_What this task involves_. "springframework" is the word to look for; copy each line of the listing where it occurs.

_Data for this task_.
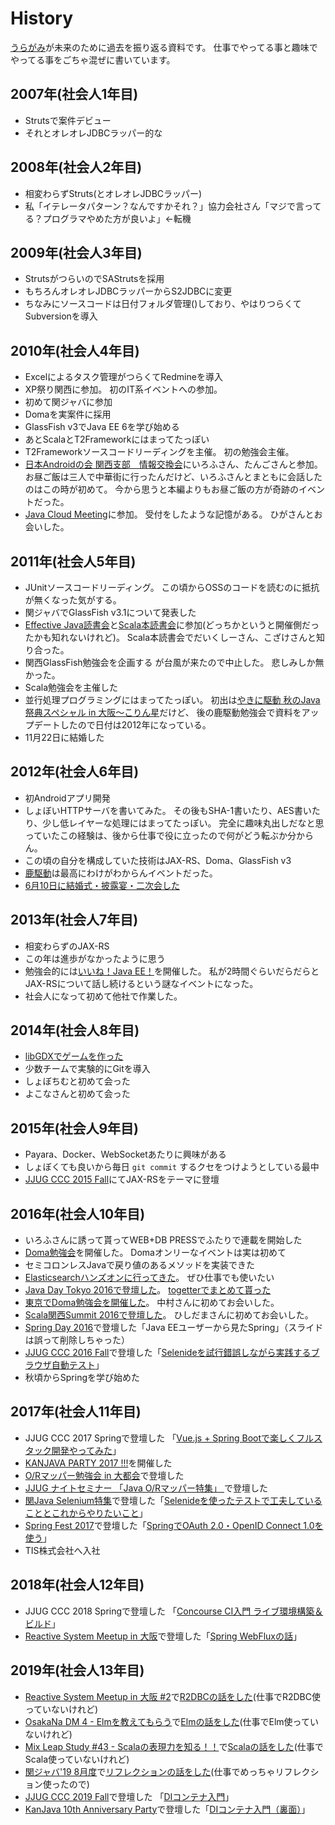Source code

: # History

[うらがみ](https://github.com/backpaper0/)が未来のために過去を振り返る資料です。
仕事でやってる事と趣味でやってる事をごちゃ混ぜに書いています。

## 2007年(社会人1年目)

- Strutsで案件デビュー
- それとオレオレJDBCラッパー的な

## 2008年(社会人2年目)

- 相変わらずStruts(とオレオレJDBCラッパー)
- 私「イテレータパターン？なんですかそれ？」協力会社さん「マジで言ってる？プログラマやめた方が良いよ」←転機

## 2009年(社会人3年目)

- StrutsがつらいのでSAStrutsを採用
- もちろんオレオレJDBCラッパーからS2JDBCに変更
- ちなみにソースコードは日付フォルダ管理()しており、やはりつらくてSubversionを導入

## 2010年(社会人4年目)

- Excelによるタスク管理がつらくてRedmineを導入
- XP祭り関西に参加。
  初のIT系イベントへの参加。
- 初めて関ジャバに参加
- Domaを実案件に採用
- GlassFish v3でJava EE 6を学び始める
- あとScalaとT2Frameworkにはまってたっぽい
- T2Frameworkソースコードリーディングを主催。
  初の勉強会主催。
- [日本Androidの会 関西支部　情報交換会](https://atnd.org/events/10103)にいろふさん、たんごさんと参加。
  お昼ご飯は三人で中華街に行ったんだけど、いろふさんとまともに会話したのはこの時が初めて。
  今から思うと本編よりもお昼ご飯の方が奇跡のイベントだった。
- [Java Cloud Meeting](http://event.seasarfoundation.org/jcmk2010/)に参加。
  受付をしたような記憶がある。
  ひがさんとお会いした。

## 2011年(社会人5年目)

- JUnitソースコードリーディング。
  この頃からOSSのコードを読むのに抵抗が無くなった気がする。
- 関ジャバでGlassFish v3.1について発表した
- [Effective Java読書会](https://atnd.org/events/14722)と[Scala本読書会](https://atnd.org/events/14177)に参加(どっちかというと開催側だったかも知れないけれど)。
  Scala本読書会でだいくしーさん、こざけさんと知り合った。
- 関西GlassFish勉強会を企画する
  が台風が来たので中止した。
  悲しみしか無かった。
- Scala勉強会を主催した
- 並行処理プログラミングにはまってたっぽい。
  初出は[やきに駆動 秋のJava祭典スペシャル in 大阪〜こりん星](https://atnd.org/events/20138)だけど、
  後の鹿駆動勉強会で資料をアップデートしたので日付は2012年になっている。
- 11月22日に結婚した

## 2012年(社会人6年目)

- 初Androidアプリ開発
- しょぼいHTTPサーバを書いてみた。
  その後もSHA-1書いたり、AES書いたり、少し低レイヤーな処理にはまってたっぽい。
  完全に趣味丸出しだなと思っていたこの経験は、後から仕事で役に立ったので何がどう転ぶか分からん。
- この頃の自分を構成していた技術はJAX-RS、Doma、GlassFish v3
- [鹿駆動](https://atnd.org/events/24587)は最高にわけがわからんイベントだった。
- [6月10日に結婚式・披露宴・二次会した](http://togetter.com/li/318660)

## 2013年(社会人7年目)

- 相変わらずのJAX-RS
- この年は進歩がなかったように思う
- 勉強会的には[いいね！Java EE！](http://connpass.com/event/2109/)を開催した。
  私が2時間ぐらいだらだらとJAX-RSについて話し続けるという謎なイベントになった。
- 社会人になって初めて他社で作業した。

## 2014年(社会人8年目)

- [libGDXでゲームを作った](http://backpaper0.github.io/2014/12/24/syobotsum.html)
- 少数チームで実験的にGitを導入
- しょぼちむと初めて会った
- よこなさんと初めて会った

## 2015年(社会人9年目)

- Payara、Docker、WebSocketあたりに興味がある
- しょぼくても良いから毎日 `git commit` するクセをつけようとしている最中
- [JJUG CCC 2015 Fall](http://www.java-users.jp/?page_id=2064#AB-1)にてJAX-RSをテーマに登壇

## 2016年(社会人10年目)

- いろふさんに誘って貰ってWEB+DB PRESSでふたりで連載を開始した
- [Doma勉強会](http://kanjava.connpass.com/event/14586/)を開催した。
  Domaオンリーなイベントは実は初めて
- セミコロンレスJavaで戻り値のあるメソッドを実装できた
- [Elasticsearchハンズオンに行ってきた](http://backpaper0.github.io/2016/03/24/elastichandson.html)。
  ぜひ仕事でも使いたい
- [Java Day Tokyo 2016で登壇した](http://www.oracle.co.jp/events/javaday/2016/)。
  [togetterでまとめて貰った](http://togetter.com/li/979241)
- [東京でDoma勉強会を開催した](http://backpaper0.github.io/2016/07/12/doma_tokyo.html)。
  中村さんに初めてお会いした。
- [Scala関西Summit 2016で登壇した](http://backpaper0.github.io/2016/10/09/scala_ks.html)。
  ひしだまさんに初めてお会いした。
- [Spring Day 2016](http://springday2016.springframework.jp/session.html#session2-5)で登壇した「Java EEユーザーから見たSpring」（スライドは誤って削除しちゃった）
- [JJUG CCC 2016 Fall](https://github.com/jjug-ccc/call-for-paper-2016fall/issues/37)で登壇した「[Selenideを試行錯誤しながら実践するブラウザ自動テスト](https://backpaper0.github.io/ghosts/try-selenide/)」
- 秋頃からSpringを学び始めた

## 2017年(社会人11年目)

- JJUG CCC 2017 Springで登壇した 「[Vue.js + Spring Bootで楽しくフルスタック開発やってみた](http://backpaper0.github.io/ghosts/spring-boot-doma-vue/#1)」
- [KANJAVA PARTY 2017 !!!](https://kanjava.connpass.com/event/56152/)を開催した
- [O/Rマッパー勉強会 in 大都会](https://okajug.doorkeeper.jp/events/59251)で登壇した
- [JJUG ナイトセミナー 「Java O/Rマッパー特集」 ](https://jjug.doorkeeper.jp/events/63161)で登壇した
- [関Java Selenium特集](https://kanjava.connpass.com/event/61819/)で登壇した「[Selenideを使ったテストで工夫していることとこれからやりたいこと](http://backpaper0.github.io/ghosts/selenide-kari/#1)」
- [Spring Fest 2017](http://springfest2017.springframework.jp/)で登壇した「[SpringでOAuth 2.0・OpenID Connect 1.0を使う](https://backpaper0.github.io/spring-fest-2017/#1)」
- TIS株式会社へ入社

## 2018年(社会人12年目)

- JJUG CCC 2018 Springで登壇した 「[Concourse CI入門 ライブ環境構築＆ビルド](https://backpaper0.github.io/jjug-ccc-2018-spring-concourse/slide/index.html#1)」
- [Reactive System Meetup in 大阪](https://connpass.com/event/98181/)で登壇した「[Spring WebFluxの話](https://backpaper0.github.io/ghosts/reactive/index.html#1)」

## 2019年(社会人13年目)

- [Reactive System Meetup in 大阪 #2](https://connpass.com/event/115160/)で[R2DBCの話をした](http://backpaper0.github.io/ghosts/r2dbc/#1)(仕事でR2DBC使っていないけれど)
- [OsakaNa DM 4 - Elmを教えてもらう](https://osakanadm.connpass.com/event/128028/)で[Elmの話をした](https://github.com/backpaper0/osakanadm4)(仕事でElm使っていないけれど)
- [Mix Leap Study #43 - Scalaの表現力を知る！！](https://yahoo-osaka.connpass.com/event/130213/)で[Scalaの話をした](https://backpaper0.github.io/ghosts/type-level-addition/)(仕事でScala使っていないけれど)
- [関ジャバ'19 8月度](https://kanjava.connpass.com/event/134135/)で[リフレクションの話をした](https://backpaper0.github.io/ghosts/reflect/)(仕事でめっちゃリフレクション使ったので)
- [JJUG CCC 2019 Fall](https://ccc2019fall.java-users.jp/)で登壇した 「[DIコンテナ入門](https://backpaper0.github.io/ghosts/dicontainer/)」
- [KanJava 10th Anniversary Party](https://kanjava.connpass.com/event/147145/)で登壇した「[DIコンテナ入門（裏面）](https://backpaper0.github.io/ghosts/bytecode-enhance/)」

---

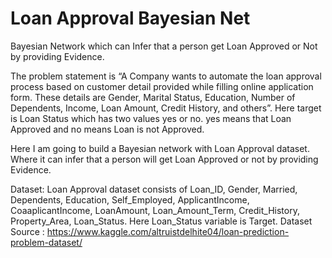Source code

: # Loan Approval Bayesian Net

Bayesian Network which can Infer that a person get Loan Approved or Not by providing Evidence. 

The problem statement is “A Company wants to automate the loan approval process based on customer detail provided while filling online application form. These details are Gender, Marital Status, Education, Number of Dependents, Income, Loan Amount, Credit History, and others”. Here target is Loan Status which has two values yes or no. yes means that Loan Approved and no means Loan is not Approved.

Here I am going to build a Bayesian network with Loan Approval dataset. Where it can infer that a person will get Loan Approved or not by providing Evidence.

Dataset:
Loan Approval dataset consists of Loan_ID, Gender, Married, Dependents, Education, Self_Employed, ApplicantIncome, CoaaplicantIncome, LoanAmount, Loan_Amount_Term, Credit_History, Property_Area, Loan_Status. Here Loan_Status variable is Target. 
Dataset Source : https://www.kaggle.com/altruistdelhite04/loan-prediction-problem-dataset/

--

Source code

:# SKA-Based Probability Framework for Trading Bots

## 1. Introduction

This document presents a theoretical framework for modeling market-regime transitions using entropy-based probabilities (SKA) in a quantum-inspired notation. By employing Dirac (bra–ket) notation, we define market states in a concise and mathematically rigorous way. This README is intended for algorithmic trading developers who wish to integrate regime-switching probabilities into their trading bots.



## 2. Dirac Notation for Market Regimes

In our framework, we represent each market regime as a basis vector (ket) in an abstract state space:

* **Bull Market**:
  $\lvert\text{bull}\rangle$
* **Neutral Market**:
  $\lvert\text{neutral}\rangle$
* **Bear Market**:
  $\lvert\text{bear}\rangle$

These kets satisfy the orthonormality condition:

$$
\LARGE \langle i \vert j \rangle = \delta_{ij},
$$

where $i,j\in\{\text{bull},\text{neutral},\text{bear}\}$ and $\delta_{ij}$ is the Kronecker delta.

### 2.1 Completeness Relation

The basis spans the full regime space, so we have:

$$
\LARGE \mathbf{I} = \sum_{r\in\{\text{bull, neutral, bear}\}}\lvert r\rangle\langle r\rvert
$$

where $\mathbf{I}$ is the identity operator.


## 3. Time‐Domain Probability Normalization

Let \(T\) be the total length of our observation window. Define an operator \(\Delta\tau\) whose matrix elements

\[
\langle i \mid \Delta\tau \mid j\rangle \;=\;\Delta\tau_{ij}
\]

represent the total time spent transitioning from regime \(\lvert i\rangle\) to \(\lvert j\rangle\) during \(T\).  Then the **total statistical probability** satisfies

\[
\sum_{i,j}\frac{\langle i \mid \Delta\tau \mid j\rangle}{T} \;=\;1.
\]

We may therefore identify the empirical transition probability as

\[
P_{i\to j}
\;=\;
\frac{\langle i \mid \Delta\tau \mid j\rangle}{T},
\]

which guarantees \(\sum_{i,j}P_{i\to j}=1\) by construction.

_Reply_.
- [Spring Day 2016](http://springday2016.springframework.jp/session.html#session2-5)で登壇した「Java EEユーザーから見たSpring」（スライドは誤って削除しちゃった）
- [Spring Fest 2017](http://springfest2017.springframework.jp/)で登壇した「[SpringでOAuth 2.0・OpenID Connect 1.0を使う](https://backpaper0.github.io/spring-fest-2017/#1)」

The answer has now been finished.